Could you reproduce, word for word, everything below from the line containing "with OpenAI services." down to the line containing "for further customization.", with both of those lines included and no others?

───── DATASET CONTENT

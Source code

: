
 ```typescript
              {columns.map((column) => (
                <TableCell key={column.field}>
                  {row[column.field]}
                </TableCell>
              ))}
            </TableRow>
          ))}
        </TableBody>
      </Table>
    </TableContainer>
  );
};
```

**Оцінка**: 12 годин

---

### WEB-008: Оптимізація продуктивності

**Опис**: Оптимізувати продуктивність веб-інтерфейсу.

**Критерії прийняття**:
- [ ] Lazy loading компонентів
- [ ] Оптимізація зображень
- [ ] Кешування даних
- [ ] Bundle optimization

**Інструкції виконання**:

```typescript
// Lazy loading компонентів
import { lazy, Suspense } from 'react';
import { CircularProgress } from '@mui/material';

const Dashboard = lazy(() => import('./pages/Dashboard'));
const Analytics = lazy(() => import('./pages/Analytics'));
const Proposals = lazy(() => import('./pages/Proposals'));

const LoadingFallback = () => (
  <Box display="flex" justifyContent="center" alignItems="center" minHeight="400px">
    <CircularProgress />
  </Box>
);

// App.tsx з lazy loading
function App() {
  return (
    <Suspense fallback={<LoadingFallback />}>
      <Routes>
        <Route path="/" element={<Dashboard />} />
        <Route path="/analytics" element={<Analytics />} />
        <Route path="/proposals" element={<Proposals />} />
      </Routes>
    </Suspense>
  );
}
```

──────────
───── DATASET CONTENT

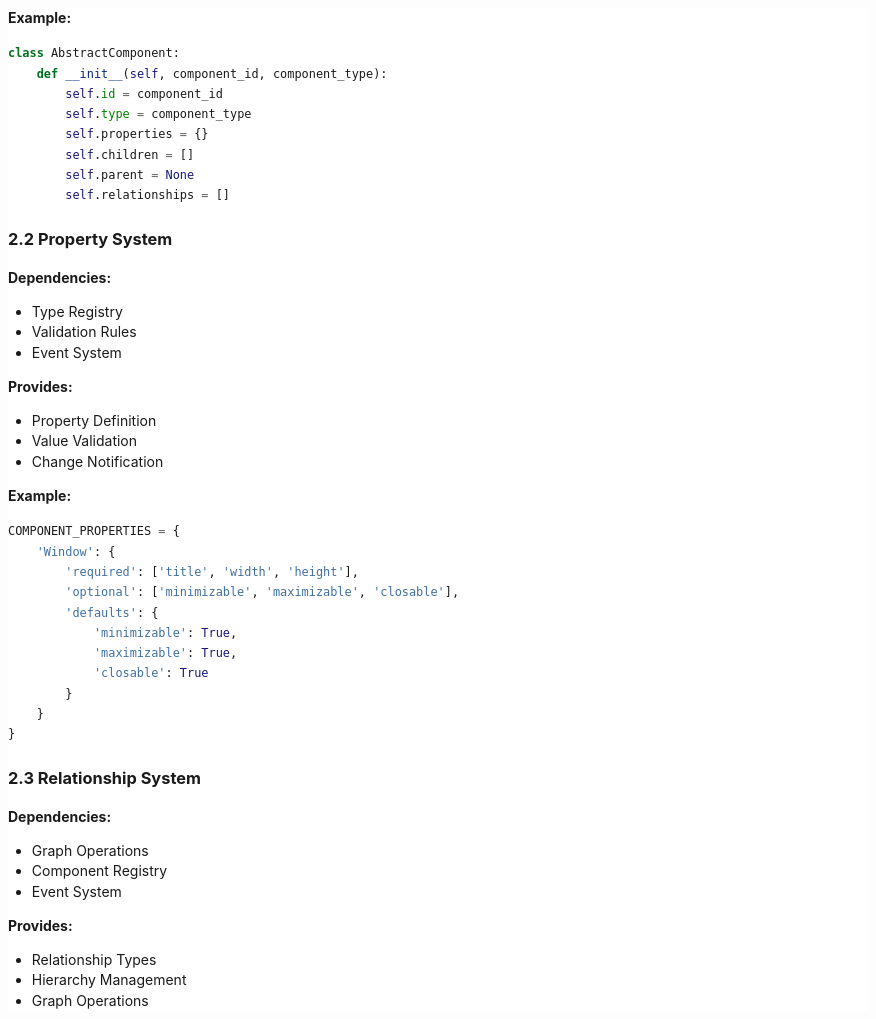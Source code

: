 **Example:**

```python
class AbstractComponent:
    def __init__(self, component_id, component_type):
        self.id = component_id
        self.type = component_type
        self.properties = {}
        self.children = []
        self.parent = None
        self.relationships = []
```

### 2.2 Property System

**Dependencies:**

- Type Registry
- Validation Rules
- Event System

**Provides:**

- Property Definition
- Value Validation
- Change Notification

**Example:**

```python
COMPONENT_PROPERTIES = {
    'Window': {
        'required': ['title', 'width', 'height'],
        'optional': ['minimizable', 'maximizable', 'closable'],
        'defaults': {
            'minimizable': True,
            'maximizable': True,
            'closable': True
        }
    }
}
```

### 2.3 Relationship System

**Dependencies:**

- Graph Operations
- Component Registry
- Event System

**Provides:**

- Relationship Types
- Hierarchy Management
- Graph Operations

──────────
───── DATASET CONTENT

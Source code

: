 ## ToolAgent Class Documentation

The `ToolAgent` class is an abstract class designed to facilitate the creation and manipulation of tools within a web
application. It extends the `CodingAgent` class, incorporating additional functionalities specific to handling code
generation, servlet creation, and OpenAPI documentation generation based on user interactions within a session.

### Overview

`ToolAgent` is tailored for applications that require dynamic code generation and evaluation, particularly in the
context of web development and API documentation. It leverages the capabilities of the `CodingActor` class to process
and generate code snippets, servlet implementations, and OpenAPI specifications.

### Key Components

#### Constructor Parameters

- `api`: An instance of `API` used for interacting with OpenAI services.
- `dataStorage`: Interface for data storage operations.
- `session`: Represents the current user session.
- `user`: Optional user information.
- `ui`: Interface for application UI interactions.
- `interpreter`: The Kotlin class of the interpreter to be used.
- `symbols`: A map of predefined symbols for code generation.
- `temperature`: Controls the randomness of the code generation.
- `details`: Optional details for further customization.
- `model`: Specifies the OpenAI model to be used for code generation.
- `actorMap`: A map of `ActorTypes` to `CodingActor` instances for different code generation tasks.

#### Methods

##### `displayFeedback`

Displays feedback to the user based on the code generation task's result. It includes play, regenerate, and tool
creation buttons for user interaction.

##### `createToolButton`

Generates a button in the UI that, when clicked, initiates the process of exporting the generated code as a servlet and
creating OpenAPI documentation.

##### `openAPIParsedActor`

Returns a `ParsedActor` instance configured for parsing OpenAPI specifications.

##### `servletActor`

──────────

• ANSWER TO THIS EXERCISE:
- `api`: An instance of `API` used for interacting with OpenAI services.
- `dataStorage`: Interface for data storage operations.
- `session`: Represents the current user session.
- `user`: Optional user information.
- `ui`: Interface for application UI interactions.
- `interpreter`: The Kotlin class of the interpreter to be used.
- `symbols`: A map of predefined symbols for code generation.
- `temperature`: Controls the randomness of the code generation.
- `details`: Optional details for further customization.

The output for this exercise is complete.